In the gym changing rooms. Bloke comes in looking like a bit of a tough guy with expensive shades on. His mobile starts ringing and the wackyness begins as he struggles to find it in his trouser pocket. In the excitement his bag empties its contents onto the floor. He finally manages to get his mobile to his ear; "Hello... hello...". Then he rolls his eyes and exclaims to no one in particular "oh, no one there". Puts his mobile back in his pocket and starts picking his stuff up.

I enjoyed watching this bit of nonsense and he managed to make me feel more self confident with his Chaplinesque fall from grace.

On my way home I was sat in an outragous queue. The traffic was going nowhere and in the middle of it I got distracted by my mobile phone. I'd got a message on it.

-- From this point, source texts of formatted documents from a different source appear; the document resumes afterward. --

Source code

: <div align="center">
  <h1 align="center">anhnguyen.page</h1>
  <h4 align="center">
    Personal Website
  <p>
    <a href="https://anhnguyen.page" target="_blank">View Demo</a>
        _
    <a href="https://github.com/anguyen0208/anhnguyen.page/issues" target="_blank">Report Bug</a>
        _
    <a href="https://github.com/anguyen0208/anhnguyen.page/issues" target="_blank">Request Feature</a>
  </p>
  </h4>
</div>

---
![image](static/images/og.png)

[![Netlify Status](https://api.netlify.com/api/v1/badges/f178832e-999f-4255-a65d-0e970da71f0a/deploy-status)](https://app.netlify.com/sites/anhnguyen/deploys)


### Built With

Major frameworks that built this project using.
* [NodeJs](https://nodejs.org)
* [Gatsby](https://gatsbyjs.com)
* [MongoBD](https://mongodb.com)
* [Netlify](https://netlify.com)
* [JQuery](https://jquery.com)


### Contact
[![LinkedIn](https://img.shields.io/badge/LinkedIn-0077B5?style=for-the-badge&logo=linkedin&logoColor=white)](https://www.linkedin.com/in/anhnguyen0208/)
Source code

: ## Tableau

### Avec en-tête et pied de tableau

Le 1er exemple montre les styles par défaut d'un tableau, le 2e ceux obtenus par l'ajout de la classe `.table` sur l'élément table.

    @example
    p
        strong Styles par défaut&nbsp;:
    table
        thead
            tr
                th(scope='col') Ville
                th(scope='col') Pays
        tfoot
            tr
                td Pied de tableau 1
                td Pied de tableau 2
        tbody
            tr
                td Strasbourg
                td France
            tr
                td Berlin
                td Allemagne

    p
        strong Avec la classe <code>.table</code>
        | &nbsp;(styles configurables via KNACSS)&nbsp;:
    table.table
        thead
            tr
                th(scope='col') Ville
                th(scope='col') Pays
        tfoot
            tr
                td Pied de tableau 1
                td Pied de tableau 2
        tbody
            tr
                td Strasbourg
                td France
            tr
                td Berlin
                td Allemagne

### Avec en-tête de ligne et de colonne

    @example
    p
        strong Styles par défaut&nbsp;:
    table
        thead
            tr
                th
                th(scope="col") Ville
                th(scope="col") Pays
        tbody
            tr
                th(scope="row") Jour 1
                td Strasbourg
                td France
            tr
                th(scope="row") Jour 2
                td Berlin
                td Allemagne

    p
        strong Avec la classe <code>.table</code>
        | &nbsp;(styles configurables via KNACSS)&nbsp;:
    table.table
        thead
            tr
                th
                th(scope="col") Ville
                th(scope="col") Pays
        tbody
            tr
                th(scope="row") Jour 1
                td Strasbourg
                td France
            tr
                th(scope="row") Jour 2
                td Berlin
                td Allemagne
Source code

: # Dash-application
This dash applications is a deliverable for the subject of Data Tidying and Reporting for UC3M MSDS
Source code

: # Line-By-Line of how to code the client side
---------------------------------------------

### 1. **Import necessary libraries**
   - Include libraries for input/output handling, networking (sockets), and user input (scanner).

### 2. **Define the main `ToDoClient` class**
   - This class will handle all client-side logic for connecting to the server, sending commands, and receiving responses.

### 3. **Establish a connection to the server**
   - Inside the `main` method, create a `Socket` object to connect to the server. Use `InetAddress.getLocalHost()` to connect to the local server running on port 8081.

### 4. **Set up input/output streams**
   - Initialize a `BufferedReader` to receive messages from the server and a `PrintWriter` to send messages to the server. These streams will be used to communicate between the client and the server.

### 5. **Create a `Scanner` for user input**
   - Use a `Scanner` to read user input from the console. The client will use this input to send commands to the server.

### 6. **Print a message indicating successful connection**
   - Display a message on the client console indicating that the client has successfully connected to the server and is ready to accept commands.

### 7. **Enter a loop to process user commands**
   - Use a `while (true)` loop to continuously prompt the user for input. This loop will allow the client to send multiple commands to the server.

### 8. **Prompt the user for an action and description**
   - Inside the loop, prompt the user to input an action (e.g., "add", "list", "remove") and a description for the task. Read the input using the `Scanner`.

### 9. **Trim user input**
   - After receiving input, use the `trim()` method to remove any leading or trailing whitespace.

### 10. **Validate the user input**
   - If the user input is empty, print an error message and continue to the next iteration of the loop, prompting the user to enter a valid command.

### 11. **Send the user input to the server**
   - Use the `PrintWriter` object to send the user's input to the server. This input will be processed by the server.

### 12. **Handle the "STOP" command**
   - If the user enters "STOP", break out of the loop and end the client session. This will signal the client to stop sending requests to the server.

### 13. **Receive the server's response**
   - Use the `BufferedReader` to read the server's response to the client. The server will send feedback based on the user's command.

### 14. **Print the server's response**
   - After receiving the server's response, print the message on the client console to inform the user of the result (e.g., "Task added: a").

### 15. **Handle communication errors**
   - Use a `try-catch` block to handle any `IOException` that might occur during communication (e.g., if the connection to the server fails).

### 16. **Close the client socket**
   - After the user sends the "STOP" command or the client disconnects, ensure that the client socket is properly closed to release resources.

"Who's it from? Lemme have a look here," I thought to myself. Then: "BEEP BEEP!" shouts the car behind me.

"Bugger I must be holding everyone up. Ruined. No, the bloke behind is just annoyed that I haven't moved a few feet forward. We're stuck in a long queue behind some red traffic lights and he wants me to shift forward a little to give the illusion of progress? What a c#nt. Why should I bother moving a car space forward? We're not going anywhere. Nor will we be for sometime".

"He's annoyed at me".

"I'll just sit here and grin at him".

"Oh, he doesn't like that".

I've never understood c#nts like him. Why would you want to beep the horn in stationary traffic? Stupid cretin.

As the traffic ebbed and flowed I ended up quite a way infront of him. Just as I was congratulating myself for having superior grid lock negotiational skills he ended up overtaking me from out of nowhere.

The karmic balance was therefore restored. As his triumph in the race which I was playing out in my head annoyed me a little.